Assigned task :: Scan the records below for the line containing "are given by" and the line containing "where $m> 0$". Copy both, plus every line between, exactly.

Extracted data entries
___
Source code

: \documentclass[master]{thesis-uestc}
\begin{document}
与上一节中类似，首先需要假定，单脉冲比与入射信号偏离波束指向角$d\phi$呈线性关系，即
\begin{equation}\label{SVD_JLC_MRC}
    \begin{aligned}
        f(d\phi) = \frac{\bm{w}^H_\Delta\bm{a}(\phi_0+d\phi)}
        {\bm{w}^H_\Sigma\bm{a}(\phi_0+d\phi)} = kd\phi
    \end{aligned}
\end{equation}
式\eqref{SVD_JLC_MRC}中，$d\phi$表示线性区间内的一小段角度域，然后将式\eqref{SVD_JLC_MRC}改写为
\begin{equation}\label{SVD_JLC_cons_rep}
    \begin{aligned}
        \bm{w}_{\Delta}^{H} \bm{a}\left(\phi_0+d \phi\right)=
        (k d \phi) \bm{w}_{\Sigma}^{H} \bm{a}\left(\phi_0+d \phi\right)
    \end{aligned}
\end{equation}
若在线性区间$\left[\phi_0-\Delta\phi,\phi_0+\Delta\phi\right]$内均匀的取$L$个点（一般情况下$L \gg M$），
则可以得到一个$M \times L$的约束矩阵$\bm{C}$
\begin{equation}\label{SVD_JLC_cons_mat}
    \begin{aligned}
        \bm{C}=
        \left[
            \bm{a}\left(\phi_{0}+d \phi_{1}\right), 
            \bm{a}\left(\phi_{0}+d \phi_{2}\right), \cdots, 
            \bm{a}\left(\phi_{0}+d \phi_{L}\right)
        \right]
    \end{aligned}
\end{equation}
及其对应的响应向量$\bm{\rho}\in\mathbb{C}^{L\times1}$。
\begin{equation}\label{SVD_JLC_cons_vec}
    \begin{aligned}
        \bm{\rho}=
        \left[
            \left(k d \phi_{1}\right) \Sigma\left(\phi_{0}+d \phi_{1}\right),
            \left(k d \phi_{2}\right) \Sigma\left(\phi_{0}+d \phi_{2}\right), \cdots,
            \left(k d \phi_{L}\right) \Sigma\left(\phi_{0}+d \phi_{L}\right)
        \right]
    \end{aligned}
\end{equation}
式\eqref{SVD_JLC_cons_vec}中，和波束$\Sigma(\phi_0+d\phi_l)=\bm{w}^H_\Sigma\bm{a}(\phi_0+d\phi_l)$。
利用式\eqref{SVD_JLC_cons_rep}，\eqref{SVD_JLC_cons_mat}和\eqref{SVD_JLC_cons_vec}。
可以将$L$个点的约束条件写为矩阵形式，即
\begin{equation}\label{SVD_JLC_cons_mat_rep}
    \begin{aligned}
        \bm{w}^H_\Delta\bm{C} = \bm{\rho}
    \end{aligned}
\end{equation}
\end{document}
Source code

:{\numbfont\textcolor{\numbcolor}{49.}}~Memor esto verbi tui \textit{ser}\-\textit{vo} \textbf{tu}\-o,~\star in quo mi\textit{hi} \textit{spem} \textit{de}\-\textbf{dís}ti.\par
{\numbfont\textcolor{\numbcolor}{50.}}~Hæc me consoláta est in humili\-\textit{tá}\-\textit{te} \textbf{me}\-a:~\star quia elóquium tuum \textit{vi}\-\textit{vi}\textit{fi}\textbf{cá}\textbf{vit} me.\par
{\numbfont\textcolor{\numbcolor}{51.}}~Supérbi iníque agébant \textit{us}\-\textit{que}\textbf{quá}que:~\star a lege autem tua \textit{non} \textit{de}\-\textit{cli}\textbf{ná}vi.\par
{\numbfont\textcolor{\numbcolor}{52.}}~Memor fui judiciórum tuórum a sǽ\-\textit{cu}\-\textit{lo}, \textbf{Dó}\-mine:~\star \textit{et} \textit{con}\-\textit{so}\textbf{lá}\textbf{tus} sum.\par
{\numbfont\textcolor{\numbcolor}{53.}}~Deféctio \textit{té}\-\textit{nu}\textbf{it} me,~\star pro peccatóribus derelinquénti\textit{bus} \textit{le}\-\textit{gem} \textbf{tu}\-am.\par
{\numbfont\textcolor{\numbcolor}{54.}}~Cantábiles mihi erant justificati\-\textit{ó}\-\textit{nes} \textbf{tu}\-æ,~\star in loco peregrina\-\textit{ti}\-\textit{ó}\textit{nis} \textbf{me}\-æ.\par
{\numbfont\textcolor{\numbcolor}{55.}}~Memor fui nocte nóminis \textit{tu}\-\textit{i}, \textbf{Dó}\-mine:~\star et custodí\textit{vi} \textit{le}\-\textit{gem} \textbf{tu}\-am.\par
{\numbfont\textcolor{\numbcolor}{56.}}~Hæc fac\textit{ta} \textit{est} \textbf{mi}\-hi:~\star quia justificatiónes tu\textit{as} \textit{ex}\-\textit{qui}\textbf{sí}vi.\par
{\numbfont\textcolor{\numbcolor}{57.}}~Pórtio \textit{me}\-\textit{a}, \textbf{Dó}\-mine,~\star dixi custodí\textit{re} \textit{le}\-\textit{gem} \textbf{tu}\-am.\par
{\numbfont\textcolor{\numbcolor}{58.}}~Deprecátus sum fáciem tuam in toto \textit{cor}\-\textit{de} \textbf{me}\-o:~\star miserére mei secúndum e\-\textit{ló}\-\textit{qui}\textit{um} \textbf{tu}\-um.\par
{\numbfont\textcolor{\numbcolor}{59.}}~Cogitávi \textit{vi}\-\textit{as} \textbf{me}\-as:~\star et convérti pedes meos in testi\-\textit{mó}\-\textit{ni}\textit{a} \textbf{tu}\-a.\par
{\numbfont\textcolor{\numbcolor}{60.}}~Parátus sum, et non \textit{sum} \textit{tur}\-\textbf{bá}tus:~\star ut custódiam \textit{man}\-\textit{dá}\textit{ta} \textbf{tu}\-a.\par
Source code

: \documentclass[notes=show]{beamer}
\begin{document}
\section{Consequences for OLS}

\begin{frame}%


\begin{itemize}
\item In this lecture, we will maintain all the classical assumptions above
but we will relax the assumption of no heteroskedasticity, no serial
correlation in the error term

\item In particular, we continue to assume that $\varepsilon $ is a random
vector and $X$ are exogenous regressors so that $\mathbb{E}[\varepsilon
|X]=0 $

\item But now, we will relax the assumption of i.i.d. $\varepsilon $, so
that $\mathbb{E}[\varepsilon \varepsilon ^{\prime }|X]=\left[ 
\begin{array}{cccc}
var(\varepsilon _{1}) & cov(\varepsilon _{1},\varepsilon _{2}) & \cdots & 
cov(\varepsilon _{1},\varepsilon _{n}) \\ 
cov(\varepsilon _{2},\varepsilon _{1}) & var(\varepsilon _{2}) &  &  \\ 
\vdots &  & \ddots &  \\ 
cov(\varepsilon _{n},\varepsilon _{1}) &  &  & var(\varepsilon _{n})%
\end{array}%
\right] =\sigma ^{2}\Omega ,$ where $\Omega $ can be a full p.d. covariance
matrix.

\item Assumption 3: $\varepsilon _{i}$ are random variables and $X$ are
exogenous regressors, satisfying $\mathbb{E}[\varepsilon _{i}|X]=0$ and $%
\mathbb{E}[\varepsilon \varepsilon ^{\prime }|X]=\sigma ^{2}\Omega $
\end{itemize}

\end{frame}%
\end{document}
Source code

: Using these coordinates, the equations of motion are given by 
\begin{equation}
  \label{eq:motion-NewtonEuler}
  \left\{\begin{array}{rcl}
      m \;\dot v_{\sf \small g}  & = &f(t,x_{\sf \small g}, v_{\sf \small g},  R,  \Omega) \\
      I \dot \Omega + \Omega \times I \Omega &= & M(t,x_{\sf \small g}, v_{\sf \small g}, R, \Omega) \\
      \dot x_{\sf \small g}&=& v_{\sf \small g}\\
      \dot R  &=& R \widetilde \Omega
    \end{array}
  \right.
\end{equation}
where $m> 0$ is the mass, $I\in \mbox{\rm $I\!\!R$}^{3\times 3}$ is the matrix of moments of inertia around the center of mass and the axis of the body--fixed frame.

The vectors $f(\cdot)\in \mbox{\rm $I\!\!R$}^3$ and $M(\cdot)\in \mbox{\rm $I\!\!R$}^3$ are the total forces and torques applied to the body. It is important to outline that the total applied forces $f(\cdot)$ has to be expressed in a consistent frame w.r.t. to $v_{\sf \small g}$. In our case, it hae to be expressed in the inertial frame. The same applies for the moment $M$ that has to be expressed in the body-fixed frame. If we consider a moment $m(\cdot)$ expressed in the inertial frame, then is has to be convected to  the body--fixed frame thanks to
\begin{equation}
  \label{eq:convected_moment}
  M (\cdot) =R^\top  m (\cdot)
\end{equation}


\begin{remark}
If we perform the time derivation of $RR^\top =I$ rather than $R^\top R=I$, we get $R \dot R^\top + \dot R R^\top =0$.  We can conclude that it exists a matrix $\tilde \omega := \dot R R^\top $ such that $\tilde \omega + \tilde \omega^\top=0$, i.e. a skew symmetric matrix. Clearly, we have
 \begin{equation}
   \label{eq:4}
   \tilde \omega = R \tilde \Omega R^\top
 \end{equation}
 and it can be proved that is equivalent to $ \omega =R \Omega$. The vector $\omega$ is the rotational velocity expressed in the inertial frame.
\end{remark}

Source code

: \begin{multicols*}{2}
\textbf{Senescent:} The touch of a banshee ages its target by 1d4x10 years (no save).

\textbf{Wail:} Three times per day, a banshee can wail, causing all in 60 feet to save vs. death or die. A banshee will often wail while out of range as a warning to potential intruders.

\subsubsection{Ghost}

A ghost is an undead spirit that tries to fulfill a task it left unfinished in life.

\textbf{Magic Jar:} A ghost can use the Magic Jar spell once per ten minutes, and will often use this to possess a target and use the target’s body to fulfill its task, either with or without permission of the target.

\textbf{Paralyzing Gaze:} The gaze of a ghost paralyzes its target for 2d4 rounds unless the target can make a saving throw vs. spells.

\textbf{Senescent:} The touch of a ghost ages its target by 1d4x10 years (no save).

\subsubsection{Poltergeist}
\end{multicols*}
___
Result below ::
: Using these coordinates, the equations of motion are given by 
\begin{equation}
  \label{eq:motion-NewtonEuler}
  \left\{\begin{array}{rcl}
      m \;\dot v_{\sf \small g}  & = &f(t,x_{\sf \small g}, v_{\sf \small g},  R,  \Omega) \\
      I \dot \Omega + \Omega \times I \Omega &= & M(t,x_{\sf \small g}, v_{\sf \small g}, R, \Omega) \\
      \dot x_{\sf \small g}&=& v_{\sf \small g}\\
      \dot R  &=& R \widetilde \Omega
    \end{array}
  \right.
\end{equation}
where $m> 0$ is the mass, $I\in \mbox{\rm $I\!\!R$}^{3\times 3}$ is the matrix of moments of inertia around the center of mass and the axis of the body--fixed frame.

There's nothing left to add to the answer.